A customer reported that they found a bug in shell32. The customer liaison forwarded the question to the shell team, with the caution that since he is currently on vacation, he hadn’t validated the legitimacy of the report, or its quality or correctness.
The customer was kind enough to reduce the program to its essence, and that made zeroing in on the problem much easier.
#import "shell32.dll" // Code in italics is wrong void demonstrate_problem() { auto hr = CoInitialize(nullptr); Shell32::IDispatchPtr shell_application("Shell.Application"); ... use the shell_application to do stuff ... CoUninitialize(); }
The customer’s analysis of the crash was rather lengthy, but hidden inside is this fragment:
If I remove the call to
CoÂUninitalize
, then the crash disappears, but from what I understand, I’m doing everything by the rules. Once IRelease
all the COM pointers I own, I have the right to callCoÂUninitialize
.
Do you see the problem?
This is another case of paying attention to when your destructors run.
The shell_
application
object is a smart pointer object, so it will release the raw COM pointer at destruction. When does it destruct?
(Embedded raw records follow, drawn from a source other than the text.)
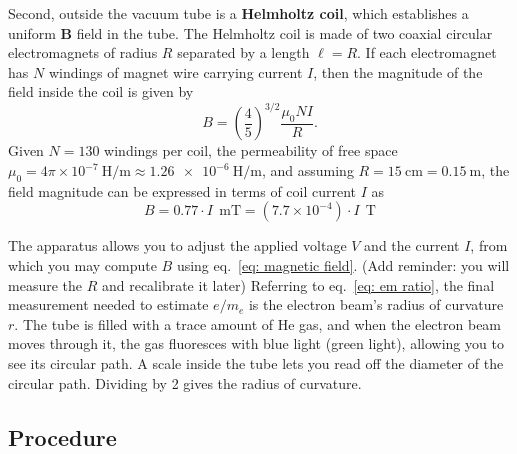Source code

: \documentclass[addpoints]{physlabs}
\begin{document}
\begin{labsection}
\begin{experiment}
    Second, outside the vacuum tube is a \textbf{Helmholtz coil}, which establishes a uniform $\mathbf{B}$ field in the tube. The Helmholtz coil is made of two coaxial circular electromagnets of radius $R$ separated by a length $\ell=R$. If each electromagnet has $N$ windings of magnet wire carrying current $I$, then the magnitude of the field inside the coil is given by
    \begin{equation}\label{eq: field magnitude}
        B = \left(\frac{4}{5}\right)^{3/2} \frac{\mu_0 NI}{R}.
    \end{equation}
    Given $N=130$ windings per coil, the permeability of free space $\mu_0=4\pi\times10^{-7}~\text{H/m} \approx \qty{1.26e-6}{\henry/\meter}$, and assuming $R=\qty{15}{\centi\meter}=\qty{0.15}{\meter}$, the field magnitude can be expressed in terms of coil current $I$ as
    \begin{equation}\label{eq: magnetic field}
        B = 0.77\cdot I~\qty{}{\milli\tesla}
          = (7.7\times10^{-4})\cdot I~\qty{}{\tesla}
    \end{equation}
    

    The apparatus allows you to adjust the applied voltage $V$ and the current $I$, from which you may compute $B$ using eq.~\ref{eq: magnetic field}.{\color{red} (Add reminder: you will measure the $R$ and recalibrate it later)} Referring to eq.~\ref{eq: em ratio}, the final measurement needed to estimate $e/m_e$ is the electron beam's radius of curvature $r$. The tube is filled with a trace amount of He gas, and when the electron beam moves through it, the gas fluoresces with blue light {\color{red} (green light)}, allowing you to see its circular path. A scale inside the tube lets you read off the diameter of the circular path. Dividing by 2 gives the radius of curvature.

    \subsection*{Procedure}


\end{experiment}
\end{labsection}
\end{document}
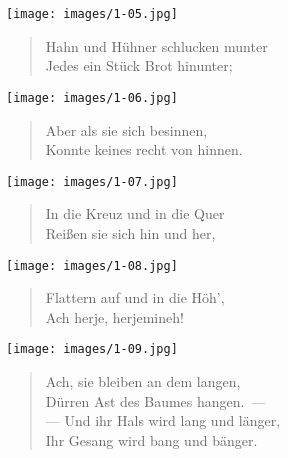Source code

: \documentclass[a4paper,12pt]{article}
\begin{document}
\begin{center}\texttt{[image: images/1-05.jpg]}\end{center}



\begin{verse}
Hahn und Hühner schlucken munter\\{}
Jedes ein Stück Brot hinunter;
\end{verse}



\begin{center}\texttt{[image: images/1-06.jpg]}\end{center}



\begin{verse}
Aber als sie sich besinnen,\\{}
Konnte keines recht von hinnen.
\end{verse}



\begin{center}\texttt{[image: images/1-07.jpg]}\end{center}



\begin{verse}
In die Kreuz und in die Quer\\{}
Reißen sie sich hin und her,
\end{verse}



\begin{center}\texttt{[image: images/1-08.jpg]}\end{center}



\begin{verse}
Flattern auf und in die Höh',\\{}
Ach herje, herjemineh!
\end{verse}



\begin{center}\texttt{[image: images/1-09.jpg]}\end{center}



\begin{verse}
Ach, sie bleiben an dem langen,\\{}
Dürren Ast des Baumes hangen.~—\\{}
— Und ihr Hals wird lang und länger,\\{}
Ihr Gesang wird bang und bänger.
\end{verse}
\end{document}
It destructs after the CoÂUninitialize
call.
The customer belived that they had Release
all of their COM pointers at the point they called CoÂUninitialize
, but in fact they hadn’t. There was an unreleased COM pointer inside the shell_
application
object, as well as other objects in the code I elided.
The fix is to ensure that everything is properly released before uninitializing COM. One way is to force the destruction of all relevant objects by introducing a nested scope:
void demonstrate_problem() { auto hr = CoInitialize(nullptr); { // nested scope Shell32::IDispatchPtr shell_application("Shell.Application"); ... use the shell_application to do stuff ... } // force smart objects to destruct CoUninitialize(); }
Another is to put the initialize of COM into its own RAII object, so that it destructs last.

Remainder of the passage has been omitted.